I know an Arduino oscilloscope has been done any number of times before.  This is just my version of the concept.

I originally thought I'd have to do some moderately complex programming to make the Arduino act as an oscilloscope.  I figured I'd have to buffer readings, and have a communication protocol to transfer the data, set up trigger conditions, etc.  Luckily, I decided to run some tests before I started the serious coding.

A quick test app reveals that the analogRead() function 112 or 116 microseconds to execute (the micros() function has a resolution of 4us, so the actual time is somewhere between those two values.)  Serial.write() of a single byte takes only 8 microseconds.

The slow analog conversion time and the fast time to send a single byte gave me an idea: instead of having a complicated Arduino program to act as an oscilloscope, I could use an extremely simple program that just constantly streams measurements from an analog input pin.  For my purpose, I doubt I need the full 10 bits of A2D resolution; 8 bits should be enough.  This means that I don't even have to worry about synchronizing with the data stream from the microcontroller, since every byte is an valid independent reading.  A sample rate of 5000 Hz (200 us between samples) would only be 40kbps, which should be easily handled by a 115200 baud rate.

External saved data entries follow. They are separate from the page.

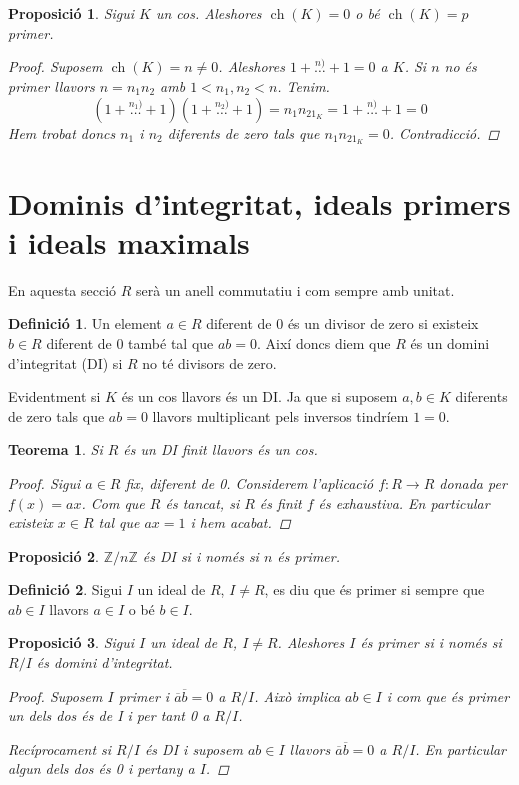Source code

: \documentclass[a4paper,11pt]{report}
\newcommand{\zn}{\mathbb{Z}/n\mathbb{Z}}
\DeclareMathOperator{\ch}{ch}
\renewcommand{\bar}{\overline}
\theoremstyle{theorem}
\newtheorem{proposicio}{\normalfont \sffamily\bfseries Proposició}[section]
\newtheorem{teorema}{\normalfont \sffamily\bfseries Teorema}[section]
\theoremstyle{definition}
\newtheorem{definicio}{\normalfont\sffamily\bfseries Definició}[section]
\begin{document}
\begin{proposicio}
	Sigui $K$ un cos. Aleshores $\ch(K)=0$ o bé $\ch(K)=p$ primer.
	\begin{proof}
		Suposem $\ch(K)=n\neq0$. Aleshores $1+\stackrel{n)}\ldots+1=0$ a $K$. Si $n$ no és primer llavors $n=n_1n_2$ amb $1<n_1,n_2<n$. Tenim.$$(1+\stackrel{n_1)}\ldots+1)(1+\stackrel{n_2)}\ldots+1)=n_1n_21_K=1+\stackrel{n)}\ldots+1=0$$ Hem trobat doncs $n_1$ i $n_2$ diferents de zero tals que $n_1n_21_K=0$. Contradicció.
	\end{proof}
\end{proposicio}
\section{Dominis d'integritat, ideals primers i ideals maximals}
En aquesta secció $R$ serà un anell commutatiu i com sempre amb unitat.
\begin{definicio}
	Un element $a\in R$ diferent de 0 és un divisor de zero si existeix $b\in R$ diferent de 0 també tal que $ab=0$. Així doncs diem que $R$ és un domini d'integritat (DI) si $R$ no té divisors de zero.
\end{definicio}
Evidentment si $K$ és un cos llavors és un DI. Ja que si suposem $a,b\in K$ diferents de zero tals que $ab=0$ llavors multiplicant pels inversos tindríem $1=0$.
\begin{teorema}
	Si $R$ és un DI finit llavors és un cos.
	\begin{proof}
		Sigui $a\in R$ fix, diferent de 0. Considerem l'aplicació $f:R\longrightarrow R$ donada per $f(x)=ax$. Com que $R$ és tancat, si $R$ és finit $f$ és exhaustiva. En particular existeix $x\in R$ tal que $ax=1$ i hem acabat.
	\end{proof}
\end{teorema}
\begin{proposicio}
	$\zn$ és DI si i només si $n$ és primer.
\end{proposicio}
\begin{definicio}
	Sigui $I$ un ideal de $R$, $I\neq R$, es diu que és primer si sempre que $ab\in I$ llavors $a\in I$ o bé $b\in I$.
\end{definicio}
\begin{proposicio}
	Sigui $I$ un ideal de $R$, $I\neq R$. Aleshores $I$ és primer si i només si $R/I$ és domini d'integritat.
	\begin{proof}
		Suposem $I$ primer i $\bar{a}\bar{b}=0$ a $R/I$. Això implica $ab\in I$ i com que és primer un dels dos és de I i per tant 0 a $R/I$.
		
		Recíprocament si $R/I$ és DI i suposem $ab\in I$ llavors $\bar{a}\bar{b}=0$ a $R/I$. En particular algun dels dos és 0 i pertany a $I$.
	\end{proof}

\end{proposicio}
\end{document}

Unfortunately, further testing revealed that a 5000 Hz sample rate caused the serial data to arrive in large chunks about once a second.  I guess that some part of the serial line was being overwhelmed.  I don't know if it was in the microcontroller, the PC, or in the FTDI USB to serial chip.  Wherever the problem lies, a sample rate of 4000 Hz (250 us between samples) seems to cure the problem.

The resulting Arduino application is so simple that I'm going to post the whole thing here:
void setup()
  // need fast serial rate to keep up with 1 byte data every 250 us
void loop()
  static uint16_t analogVal;
  static uint32_t nextReadTime;
  static uint32_t nowTime;
  // start by calculating time that next read will take place
  nextReadTime = micros() + 250;
  // read analog value
  analogVal = analogRead(0);  

  // send analog value (as single byte)
  Serial.print((uint8_t)(analogVal >> 2), BYTE);
  // wait for right amount of time to do next read
  nowTime = micros();
  if(nowTime < nextReadTime)
    delayMicroseconds(nextReadTime - nowTime);

Pretty simple, isn't it?

Of course, now all the oscilloscope logic has to go in a program on the PC side.

I started trying to write an application in Python, pySerial, and pygame.  It was going a little slowly though, so I ended up throwing togeather a quick program in C# instead.  Here's what it looks like after a few hours of messing around:

In the first two pictures, the signal is just whatever is picked up with the analog input pin of the Arduino disconnected.  It makes a nice sine wave for testing the display application.

The third picture is the output of a pin set to output PWM with a 25% duty cycle.  The 4000 Hz sample rate of the scope is just barely enough to see the 500 Hz PWM waveform: each cycle gets 4 samples.

I don't know if this will actually be useful for anything, but it was fun to do.  I got to play with microcontrollers and computer graphics at the same time!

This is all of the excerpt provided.